──────── Material provided

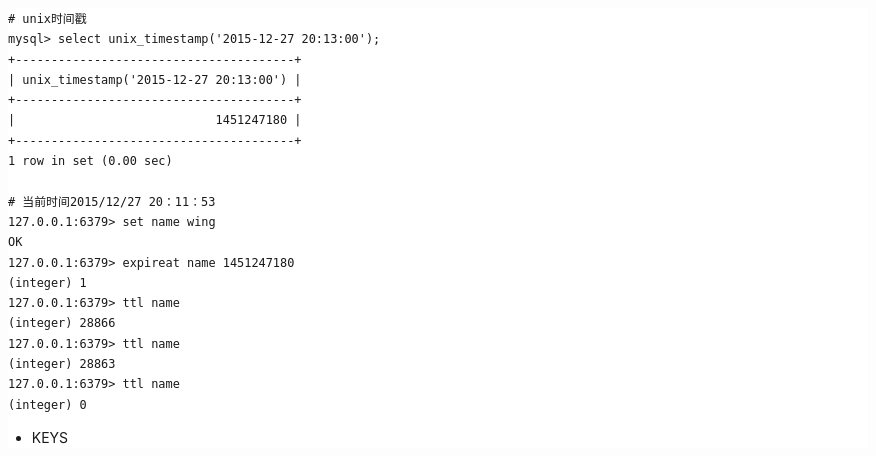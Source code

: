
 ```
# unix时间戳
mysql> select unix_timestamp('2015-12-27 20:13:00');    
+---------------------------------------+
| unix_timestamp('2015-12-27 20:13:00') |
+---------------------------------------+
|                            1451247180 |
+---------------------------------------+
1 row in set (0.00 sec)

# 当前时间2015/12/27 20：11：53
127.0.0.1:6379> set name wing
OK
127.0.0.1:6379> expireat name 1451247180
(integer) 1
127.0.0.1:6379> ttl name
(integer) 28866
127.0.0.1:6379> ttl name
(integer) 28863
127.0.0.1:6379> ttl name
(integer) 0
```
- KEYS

────────────────
──────── Material provided

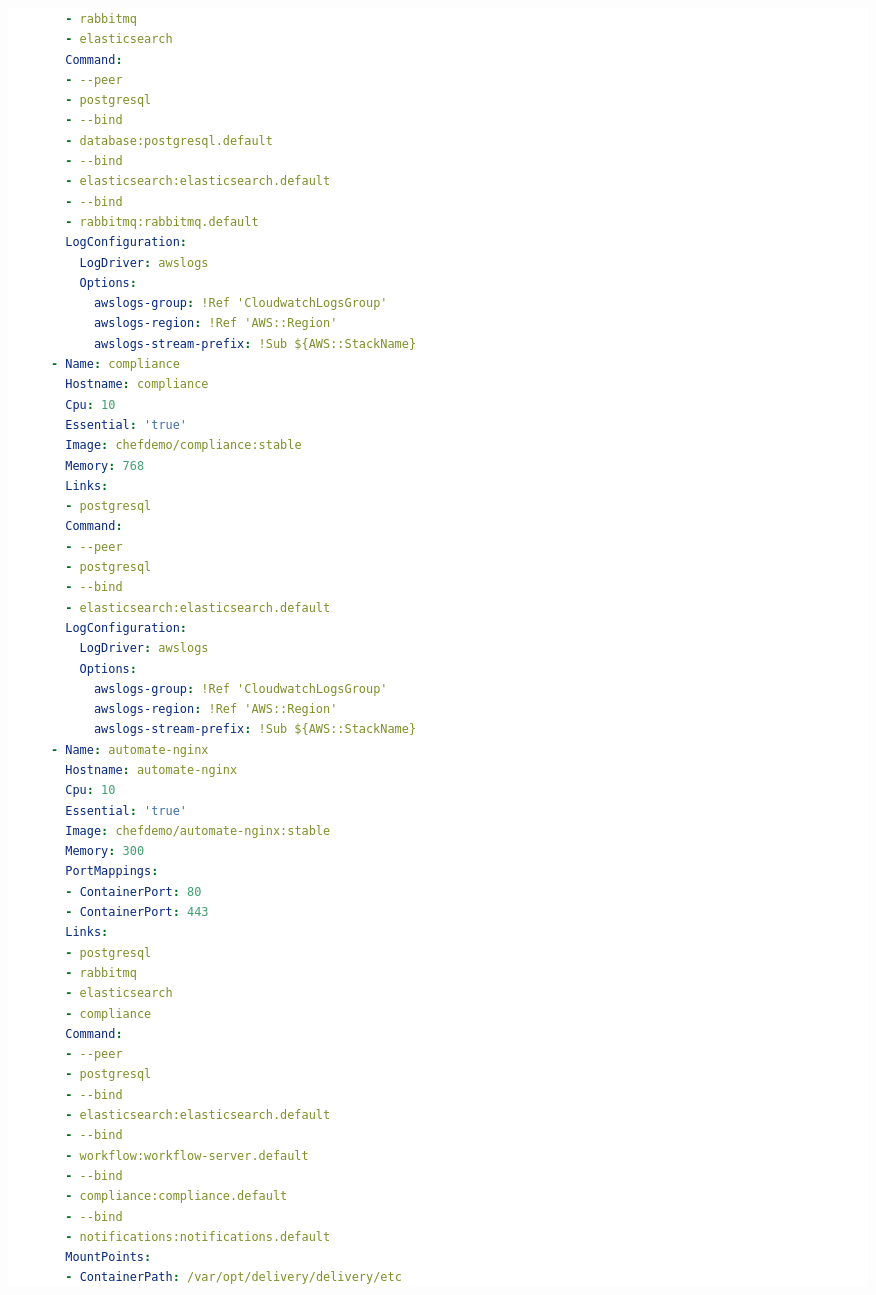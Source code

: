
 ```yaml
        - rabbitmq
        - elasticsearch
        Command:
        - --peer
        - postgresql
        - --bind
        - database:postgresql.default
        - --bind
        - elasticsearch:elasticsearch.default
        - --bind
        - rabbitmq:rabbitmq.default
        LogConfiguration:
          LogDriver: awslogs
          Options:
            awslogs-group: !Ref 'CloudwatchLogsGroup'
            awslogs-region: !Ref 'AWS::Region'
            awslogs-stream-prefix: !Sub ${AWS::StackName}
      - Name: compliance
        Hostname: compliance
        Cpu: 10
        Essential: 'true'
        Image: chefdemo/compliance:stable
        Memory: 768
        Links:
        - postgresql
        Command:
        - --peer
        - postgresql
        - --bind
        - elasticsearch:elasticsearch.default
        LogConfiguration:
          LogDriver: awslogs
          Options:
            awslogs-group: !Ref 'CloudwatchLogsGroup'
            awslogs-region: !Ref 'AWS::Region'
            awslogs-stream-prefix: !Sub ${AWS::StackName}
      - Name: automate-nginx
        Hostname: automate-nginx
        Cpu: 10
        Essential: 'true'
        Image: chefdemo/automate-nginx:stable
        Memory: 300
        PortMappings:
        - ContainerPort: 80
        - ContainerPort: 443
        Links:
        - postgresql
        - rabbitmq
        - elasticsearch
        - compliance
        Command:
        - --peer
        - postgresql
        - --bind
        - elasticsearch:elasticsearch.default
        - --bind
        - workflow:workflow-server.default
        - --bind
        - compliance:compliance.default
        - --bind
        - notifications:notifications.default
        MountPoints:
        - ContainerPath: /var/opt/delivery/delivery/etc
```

────────────────

Required action – What is the number of lines above that contain the word "default"? Answer with that number only.

Response for this exercise – 8